Moved to Chat because I have nothing lacy to say.

Discussion was of a picture in Lace Express in which the
relief was reversed, so that lace looked like quilting.

[EMAIL PROTECTED] wrote:

But it does beg the question...  why does it work that
way?  I don't have an answer  -


First, it doesn't *beg* the question, it *raises* it.
To "beg the question" is to assume your conclusion,
as in this old joke:

"I saw an angel!"
"How did you know he was an angel?"
"He told me."
"How do you know he wasn't lying?"
"Angels don't lie."

--------------------

The reversal of relief happens because humans have a
hard-wired tendency to assume that light comes from above.
It takes a very strong signal to overcome this tendency,
and even when we can see the light source, things lit from
below look very strange. (Hence the Halloween trick of holding a light under one's chin in order to look scary.)
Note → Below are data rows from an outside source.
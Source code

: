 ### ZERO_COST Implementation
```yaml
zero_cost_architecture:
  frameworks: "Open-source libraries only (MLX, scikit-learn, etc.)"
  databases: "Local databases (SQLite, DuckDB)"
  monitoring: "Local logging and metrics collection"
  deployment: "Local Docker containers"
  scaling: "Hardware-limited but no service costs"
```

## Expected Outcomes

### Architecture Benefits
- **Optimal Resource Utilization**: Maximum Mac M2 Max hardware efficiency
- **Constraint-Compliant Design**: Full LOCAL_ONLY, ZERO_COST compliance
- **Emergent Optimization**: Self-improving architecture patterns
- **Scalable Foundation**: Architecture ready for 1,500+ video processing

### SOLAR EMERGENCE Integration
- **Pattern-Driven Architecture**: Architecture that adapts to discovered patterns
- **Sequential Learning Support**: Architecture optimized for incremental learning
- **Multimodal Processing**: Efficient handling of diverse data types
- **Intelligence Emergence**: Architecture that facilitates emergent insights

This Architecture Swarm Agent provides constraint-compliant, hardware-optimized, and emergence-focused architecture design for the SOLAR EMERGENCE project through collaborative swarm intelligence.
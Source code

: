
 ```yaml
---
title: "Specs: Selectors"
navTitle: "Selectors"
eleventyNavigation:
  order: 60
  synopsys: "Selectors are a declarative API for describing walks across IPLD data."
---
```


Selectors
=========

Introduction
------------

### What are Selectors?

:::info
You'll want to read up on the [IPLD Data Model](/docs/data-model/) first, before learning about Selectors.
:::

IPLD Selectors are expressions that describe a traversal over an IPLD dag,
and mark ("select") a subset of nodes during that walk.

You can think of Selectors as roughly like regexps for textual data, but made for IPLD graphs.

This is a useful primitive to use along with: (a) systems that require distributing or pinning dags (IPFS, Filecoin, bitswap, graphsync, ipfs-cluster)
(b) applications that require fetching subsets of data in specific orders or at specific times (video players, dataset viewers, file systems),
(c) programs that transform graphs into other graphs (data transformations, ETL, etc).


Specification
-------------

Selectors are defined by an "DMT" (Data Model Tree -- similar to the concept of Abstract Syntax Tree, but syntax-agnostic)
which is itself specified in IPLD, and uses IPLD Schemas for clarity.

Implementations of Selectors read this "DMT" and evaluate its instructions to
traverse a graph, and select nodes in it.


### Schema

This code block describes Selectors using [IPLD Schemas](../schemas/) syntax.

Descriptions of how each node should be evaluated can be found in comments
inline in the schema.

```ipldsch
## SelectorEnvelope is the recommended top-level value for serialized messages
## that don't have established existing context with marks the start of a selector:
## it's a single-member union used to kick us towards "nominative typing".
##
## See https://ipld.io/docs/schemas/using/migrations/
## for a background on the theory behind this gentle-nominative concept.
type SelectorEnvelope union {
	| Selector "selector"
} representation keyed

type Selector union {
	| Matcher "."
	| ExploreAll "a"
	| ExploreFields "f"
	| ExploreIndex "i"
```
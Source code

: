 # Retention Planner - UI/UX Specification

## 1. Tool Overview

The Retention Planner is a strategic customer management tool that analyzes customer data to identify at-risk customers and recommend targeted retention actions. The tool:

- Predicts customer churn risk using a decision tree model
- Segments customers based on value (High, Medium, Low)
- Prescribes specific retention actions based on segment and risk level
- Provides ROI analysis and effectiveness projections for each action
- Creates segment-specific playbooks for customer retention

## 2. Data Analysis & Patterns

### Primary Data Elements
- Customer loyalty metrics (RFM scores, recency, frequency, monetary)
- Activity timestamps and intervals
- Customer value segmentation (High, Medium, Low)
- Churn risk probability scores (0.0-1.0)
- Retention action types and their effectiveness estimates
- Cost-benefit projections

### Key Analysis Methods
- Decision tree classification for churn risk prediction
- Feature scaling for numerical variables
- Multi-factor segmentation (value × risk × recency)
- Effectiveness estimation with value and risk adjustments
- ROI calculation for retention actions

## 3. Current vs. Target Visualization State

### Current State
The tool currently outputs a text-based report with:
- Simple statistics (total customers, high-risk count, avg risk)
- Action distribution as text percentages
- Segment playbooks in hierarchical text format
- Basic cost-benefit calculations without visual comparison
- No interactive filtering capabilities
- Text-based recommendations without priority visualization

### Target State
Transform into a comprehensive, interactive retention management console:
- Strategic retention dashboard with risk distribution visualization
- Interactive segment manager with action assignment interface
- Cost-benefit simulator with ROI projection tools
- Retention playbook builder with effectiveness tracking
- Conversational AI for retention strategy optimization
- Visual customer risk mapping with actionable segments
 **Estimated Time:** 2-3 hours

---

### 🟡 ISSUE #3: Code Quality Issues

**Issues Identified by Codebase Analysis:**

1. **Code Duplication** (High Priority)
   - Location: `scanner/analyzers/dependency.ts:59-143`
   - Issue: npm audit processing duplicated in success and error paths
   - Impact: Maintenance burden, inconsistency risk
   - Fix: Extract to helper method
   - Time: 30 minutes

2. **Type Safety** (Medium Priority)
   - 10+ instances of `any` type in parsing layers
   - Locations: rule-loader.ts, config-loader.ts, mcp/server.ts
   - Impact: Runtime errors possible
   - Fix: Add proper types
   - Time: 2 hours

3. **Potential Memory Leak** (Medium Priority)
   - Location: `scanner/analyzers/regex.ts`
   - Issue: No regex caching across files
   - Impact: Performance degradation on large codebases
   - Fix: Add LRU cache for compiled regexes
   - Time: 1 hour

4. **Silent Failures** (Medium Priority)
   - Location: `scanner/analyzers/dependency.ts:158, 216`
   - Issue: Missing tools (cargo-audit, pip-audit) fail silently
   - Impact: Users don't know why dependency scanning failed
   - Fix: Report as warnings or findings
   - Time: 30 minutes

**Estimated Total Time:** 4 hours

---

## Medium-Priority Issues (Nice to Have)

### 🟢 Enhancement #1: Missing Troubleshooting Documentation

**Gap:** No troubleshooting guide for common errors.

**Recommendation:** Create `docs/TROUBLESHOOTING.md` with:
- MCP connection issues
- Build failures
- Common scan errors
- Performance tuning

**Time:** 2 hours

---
When the light in a photograph comes from the top of the
page, a ridge will be light on the side nearer the top of
the page and shadowed on the side nearer the bottom.  A
groove will be the other way around.

Our optical system finds reversed relief much easier to
believe than light that comes from below, particularly when
the reversed image makes perfect sense:  fine quilting
instead of fine lace in the picture that started this
thread, veins lying on the terrain instead of river valleys
in the case of satellite photographs -- reverse-relief satellite photographs are very common, because the convention is to place maps with north at the top, and in this hemisphere, light nearly always comes from the south.

If the picture makes better sense with the dents dented and
the bumps bumped than the other way around, it may be possible to freeze it in the correct relief by turning the page upside down, fixing the correct appearance in your mind, then turning the page back the right way. But for me, it snaps back into reversed relief the first time my attention flickers.

When a picture is lit from the side, the relief may flicker
back and forth, particularly if you don't know whether the
round spots are dents or rivets. Finding a feature that you are familiar with may make the rest of the picture snap into focus.

Optical illusions happen because the human optical system
puts out more data than it takes in.  The image falling on
the retina is flat; you have to use various tricks to get a
three-dimensional picture of the world out of it -- and
sometimes the simplifying assumptions are wrong.

--
Joy Beeson
http://joybeeson.home.comcast.net/
http://roughsewing.home.comcast.net/
http://n3f.home.comcast.net/ -- Writers' Exchange
west of Fort Wayne, Indiana, U.S.A.
where it's a sunny late-spring day.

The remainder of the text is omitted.